The US space agency will initially swap a fluorescent panel with a solid-state lighting module (SSLM) containing LEDs, which produces a blue, whitish or red-coloured light depending on the time, the BBC reported.
It says the move may help combat insomnia, which can make depression, sickness and mistakes more likely.
The test is due to take place in 2016.
News site Space.com reported that the equipment is being made by Boeing and the project has a 11.2-m-dollar budget.
The aim of the experiment is to simulate a night-day cycle to minimise sleep disruption caused by the loss of its natural equivalent on the station.
When the SSLMs are coloured blue the aim is to stimulate melanopsin - a pigment found in cells in the eye's retina which send nerve impulses to parts of the brain thought to make a person feel alert.
Blue light is also believed to suppress melatonin - a hormone made by the brain's pineal gland that makes a person feel sleepy when its levels rise in their blood.
By switching from blue to red light - via an intermediary white stage - this process should be reversed, encouraging a feeling of sleepiness.
NASA has previously warned sleep problems among its crews on other missions were also common.
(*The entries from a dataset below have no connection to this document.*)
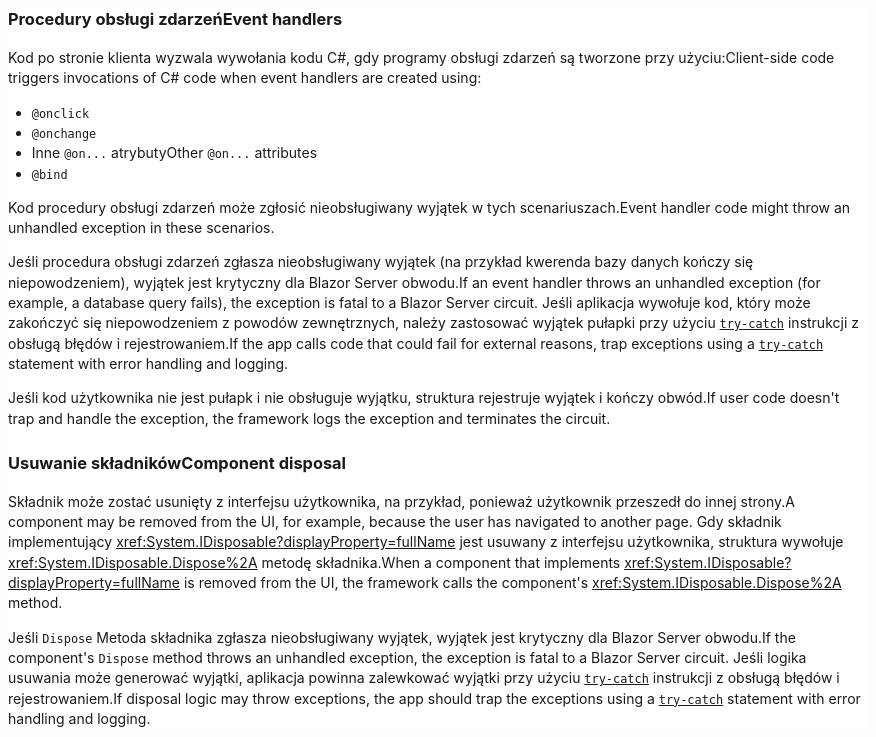 ### <a name="event-handlers"></a><span data-ttu-id="f6e4b-189">Procedury obsługi zdarzeń</span><span class="sxs-lookup"><span data-stu-id="f6e4b-189">Event handlers</span></span>

<span data-ttu-id="f6e4b-190">Kod po stronie klienta wyzwala wywołania kodu C#, gdy programy obsługi zdarzeń są tworzone przy użyciu:</span><span class="sxs-lookup"><span data-stu-id="f6e4b-190">Client-side code triggers invocations of C# code when event handlers are created using:</span></span>

* `@onclick`
* `@onchange`
* <span data-ttu-id="f6e4b-191">Inne `@on...` atrybuty</span><span class="sxs-lookup"><span data-stu-id="f6e4b-191">Other `@on...` attributes</span></span>
* `@bind`

<span data-ttu-id="f6e4b-192">Kod procedury obsługi zdarzeń może zgłosić nieobsługiwany wyjątek w tych scenariuszach.</span><span class="sxs-lookup"><span data-stu-id="f6e4b-192">Event handler code might throw an unhandled exception in these scenarios.</span></span>

<span data-ttu-id="f6e4b-193">Jeśli procedura obsługi zdarzeń zgłasza nieobsługiwany wyjątek (na przykład kwerenda bazy danych kończy się niepowodzeniem), wyjątek jest krytyczny dla Blazor Server obwodu.</span><span class="sxs-lookup"><span data-stu-id="f6e4b-193">If an event handler throws an unhandled exception (for example, a database query fails), the exception is fatal to a Blazor Server circuit.</span></span> <span data-ttu-id="f6e4b-194">Jeśli aplikacja wywołuje kod, który może zakończyć się niepowodzeniem z powodów zewnętrznych, należy zastosować wyjątek pułapki przy użyciu [`try-catch`](/dotnet/csharp/language-reference/keywords/try-catch) instrukcji z obsługą błędów i rejestrowaniem.</span><span class="sxs-lookup"><span data-stu-id="f6e4b-194">If the app calls code that could fail for external reasons, trap exceptions using a [`try-catch`](/dotnet/csharp/language-reference/keywords/try-catch) statement with error handling and logging.</span></span>

<span data-ttu-id="f6e4b-195">Jeśli kod użytkownika nie jest pułapk i nie obsługuje wyjątku, struktura rejestruje wyjątek i kończy obwód.</span><span class="sxs-lookup"><span data-stu-id="f6e4b-195">If user code doesn't trap and handle the exception, the framework logs the exception and terminates the circuit.</span></span>

### <a name="component-disposal"></a><span data-ttu-id="f6e4b-196">Usuwanie składników</span><span class="sxs-lookup"><span data-stu-id="f6e4b-196">Component disposal</span></span>

<span data-ttu-id="f6e4b-197">Składnik może zostać usunięty z interfejsu użytkownika, na przykład, ponieważ użytkownik przeszedł do innej strony.</span><span class="sxs-lookup"><span data-stu-id="f6e4b-197">A component may be removed from the UI, for example, because the user has navigated to another page.</span></span> <span data-ttu-id="f6e4b-198">Gdy składnik implementujący <xref:System.IDisposable?displayProperty=fullName> jest usuwany z interfejsu użytkownika, struktura wywołuje <xref:System.IDisposable.Dispose%2A> metodę składnika.</span><span class="sxs-lookup"><span data-stu-id="f6e4b-198">When a component that implements <xref:System.IDisposable?displayProperty=fullName> is removed from the UI, the framework calls the component's <xref:System.IDisposable.Dispose%2A> method.</span></span>

<span data-ttu-id="f6e4b-199">Jeśli `Dispose` Metoda składnika zgłasza nieobsługiwany wyjątek, wyjątek jest krytyczny dla Blazor Server obwodu.</span><span class="sxs-lookup"><span data-stu-id="f6e4b-199">If the component's `Dispose` method throws an unhandled exception, the exception is fatal to a Blazor Server circuit.</span></span> <span data-ttu-id="f6e4b-200">Jeśli logika usuwania może generować wyjątki, aplikacja powinna zalewkować wyjątki przy użyciu [`try-catch`](/dotnet/csharp/language-reference/keywords/try-catch) instrukcji z obsługą błędów i rejestrowaniem.</span><span class="sxs-lookup"><span data-stu-id="f6e4b-200">If disposal logic may throw exceptions, the app should trap the exceptions using a [`try-catch`](/dotnet/csharp/language-reference/keywords/try-catch) statement with error handling and logging.</span></span>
Derk-Jan Dijk, professor of sleep and physiology at the University of Surrey, said NASA's test reflects the latest findings closer to home.
"It hasn't been until recently that we started to realise that artificial light, as we see it or are exposed to it in the evening, will have an effect on our alertness and subsequent sleep," the BBC quoted him as saying.
"It turns out there are receptors in the eye which are tuned toward blue light. Adding blue light to artificial lights visible during the day can actually help us to be alert, but if there is too much blue light in the artificial lights at night that may disrupt sleep.
"So, varying the spectral composition of light does make sense from a circadian perspective, and better regulating artificial sleep-wake cycles may indeed benefit astronauts' sleep in space," it added.
The agency added that there could be spin-off benefits for the population at large.
"A significant proportion of the global population suffers from chronic sleep loss. By refining multipurpose lights for astronauts safety, health and well-being in spaceflight, the door is opened for new lighting strategies that can be evolved for use on Earth," said Daniel Shultz at the Kennedy Space Center.